→ **ABOUT THIS EXERCISE**
Copy out every line of the listing in which "between" appears.

→ **DATASET RECORDS**
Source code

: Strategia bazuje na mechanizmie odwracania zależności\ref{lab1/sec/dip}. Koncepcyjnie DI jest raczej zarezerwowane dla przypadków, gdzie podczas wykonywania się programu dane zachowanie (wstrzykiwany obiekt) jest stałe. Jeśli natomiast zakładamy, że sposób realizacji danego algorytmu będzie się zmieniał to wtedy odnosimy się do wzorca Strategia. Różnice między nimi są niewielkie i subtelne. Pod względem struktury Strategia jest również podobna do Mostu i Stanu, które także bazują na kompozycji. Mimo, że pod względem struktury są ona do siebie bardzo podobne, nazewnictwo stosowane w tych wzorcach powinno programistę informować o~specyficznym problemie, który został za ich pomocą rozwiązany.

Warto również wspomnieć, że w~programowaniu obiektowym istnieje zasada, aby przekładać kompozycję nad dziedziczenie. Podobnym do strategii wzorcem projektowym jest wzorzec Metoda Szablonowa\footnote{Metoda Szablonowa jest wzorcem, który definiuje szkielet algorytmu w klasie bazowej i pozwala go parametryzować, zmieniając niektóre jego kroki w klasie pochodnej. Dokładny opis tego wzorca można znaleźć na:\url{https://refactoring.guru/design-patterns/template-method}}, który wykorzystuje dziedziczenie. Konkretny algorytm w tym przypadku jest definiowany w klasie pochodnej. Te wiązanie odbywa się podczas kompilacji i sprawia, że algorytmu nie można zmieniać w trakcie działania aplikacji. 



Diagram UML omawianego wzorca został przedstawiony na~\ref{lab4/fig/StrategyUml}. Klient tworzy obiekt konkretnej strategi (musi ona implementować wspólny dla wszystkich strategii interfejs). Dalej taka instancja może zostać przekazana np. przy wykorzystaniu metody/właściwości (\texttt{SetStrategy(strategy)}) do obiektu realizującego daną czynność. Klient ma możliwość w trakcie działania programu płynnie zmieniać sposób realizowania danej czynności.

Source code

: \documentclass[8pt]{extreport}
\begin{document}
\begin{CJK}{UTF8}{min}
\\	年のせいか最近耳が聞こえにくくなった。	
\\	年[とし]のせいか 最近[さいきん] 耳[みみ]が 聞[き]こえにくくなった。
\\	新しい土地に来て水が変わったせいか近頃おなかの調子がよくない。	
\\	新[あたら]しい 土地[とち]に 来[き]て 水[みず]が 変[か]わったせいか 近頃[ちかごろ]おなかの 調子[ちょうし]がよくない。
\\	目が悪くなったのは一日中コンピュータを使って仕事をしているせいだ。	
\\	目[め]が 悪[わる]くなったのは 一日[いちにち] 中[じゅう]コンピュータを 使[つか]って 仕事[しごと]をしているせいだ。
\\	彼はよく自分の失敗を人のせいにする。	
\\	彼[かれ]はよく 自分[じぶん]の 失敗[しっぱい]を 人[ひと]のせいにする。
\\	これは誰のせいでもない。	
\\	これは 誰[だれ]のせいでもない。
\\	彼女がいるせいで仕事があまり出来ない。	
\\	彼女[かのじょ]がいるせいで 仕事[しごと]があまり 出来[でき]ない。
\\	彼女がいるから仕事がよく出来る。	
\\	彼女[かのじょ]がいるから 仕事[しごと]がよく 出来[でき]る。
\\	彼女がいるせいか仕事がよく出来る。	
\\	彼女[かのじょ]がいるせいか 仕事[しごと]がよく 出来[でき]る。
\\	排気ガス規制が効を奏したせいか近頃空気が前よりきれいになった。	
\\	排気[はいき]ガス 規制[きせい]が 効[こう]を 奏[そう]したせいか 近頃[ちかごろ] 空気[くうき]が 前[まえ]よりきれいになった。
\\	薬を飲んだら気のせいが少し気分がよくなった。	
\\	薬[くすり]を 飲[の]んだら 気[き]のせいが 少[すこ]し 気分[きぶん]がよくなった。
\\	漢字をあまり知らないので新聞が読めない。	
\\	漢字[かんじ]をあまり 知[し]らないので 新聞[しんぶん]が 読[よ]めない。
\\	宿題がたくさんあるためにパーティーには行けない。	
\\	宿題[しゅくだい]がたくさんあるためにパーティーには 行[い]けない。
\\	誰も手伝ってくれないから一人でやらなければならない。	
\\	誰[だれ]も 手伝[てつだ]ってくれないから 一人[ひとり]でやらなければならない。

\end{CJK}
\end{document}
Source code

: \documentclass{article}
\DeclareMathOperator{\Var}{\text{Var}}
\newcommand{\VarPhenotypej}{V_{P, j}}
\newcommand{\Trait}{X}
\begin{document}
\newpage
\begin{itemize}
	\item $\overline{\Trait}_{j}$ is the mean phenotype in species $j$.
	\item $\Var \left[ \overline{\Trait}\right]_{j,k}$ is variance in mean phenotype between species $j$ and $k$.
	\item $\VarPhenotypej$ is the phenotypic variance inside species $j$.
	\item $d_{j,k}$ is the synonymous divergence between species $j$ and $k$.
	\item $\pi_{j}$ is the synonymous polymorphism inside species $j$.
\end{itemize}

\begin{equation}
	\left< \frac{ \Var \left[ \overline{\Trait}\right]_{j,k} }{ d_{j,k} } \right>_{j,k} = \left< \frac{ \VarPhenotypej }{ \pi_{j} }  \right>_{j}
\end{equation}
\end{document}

→ **ANSWER**
	\item $\Var \left[ \overline{\Trait}\right]_{j,k}$ is variance in mean phenotype between species $j$ and $k$.
	\item $d_{j,k}$ is the synonymous divergence between species $j$ and $k$.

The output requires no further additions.